Many visitors came to the doors of Chelmsford House, for although the Countess' presence in London was unofficial, there were old friends wanting to greet her, place-seekers hoping for advancement, and others who simply wanted to gawp at this notorious woman. But few were admitted, and her illness made a convenient excuse for Gifford who, splendid in a new livery, had been rewarded for his faithfulness by being made major-domo. Even after Annunciata had risen from her bed, and was venturing so far as to walk about her garden, or drive in the little chariot in St James's Park, she maintained her seclusion, receiving her contact with the outside world by means of the daily visits from Clovis. Apart from one short visit to Morland Place, he had stayed in London since June.

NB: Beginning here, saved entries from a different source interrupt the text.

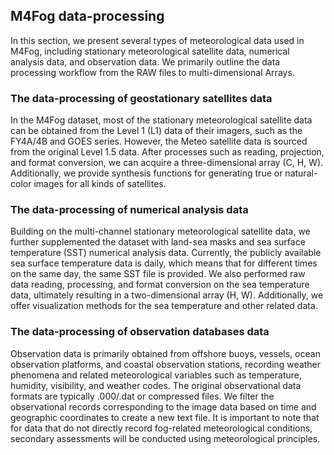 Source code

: ## M4Fog data-processing

In this section, we present several types of meteorological data used in M4Fog, including stationary meteorological satellite data, numerical analysis data, and observation data. We primarily outline the data processing workflow from the RAW files to multi-dimensional Arrays.

### The data-processing of geostationary satellites data

In the M4Fog dataset, most of the stationary meteorological satellite data can be obtained from the Level 1 (L1) data of their imagers, such as the FY4A/4B and GOES series. However, the Meteo satellite data is sourced from the original Level 1.5 data. After processes such as reading, projection, and format conversion, we can acquire a three-dimensional array (C, H, W). Additionally, we provide synthesis functions for generating true or natural-color images for all kinds of satellites.

### The data-processing of numerical analysis data

Building on the multi-channel stationary meteorological satellite data, we further supplemented the dataset with land-sea masks and sea surface temperature (SST) numerical analysis data. Currently, the publicly available sea surface temperature data is daily, which means that for different times on the same day, the same SST file is provided. We also performed raw data reading, processing, and format conversion on the sea temperature data, ultimately resulting in a two-dimensional array (H, W). Additionally, we offer visualization methods for the sea temperature and other related data.

### The data-processing of observation databases data

Observation data is primarily obtained from offshore buoys, vessels, ocean observation platforms, and coastal observation stations, recording weather phenomena and related meteorological variables such as temperature, humidity, visibility, and weather codes. The original observational data formats are typically .000/.dat or compressed files. We filter the observational records corresponding to the image data based on time and geographic coordinates to create a new text file. It is important to note that for data that do not directly record fog-related meteorological conditions, secondary assessments will be conducted using meteorological principles.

‘How will they manage without you?' Annunciata asked him one day as they breakfasted, late and leisurely in the garden, upon cold beef, Wensleydale cheese, white bread and black cherries. 'Won't everything come to a halt without your direction?'
‘I hope I have trained my subordinates better than that,' Clovis said. 'Besides, Matt has been taking over more of the responsibility over this last year. I think the time will soon come when I can leave everything to him.'
‘Not before time, I should think,' Annunciata commented shortly. 'He is no longer a minor.'
‘He is only just eighteen,' Clovis protested, 'and running the whole Morland estate is a huge task for a boy who has only recently become a man.'
‘His father did it from the age of fifteen,' Annunciata said.
‘But his father was an exceptional person,' Clovis said gently.
‘Yes Annunciata said. Here in this garden, on this very seat, she and Martin had sat eating cherries on the day Hugo came home to destroy their peace.
Clovis watched her face for a moment, and then said, ‘He does so long to see you. Will you come home? Even if only for a visit.’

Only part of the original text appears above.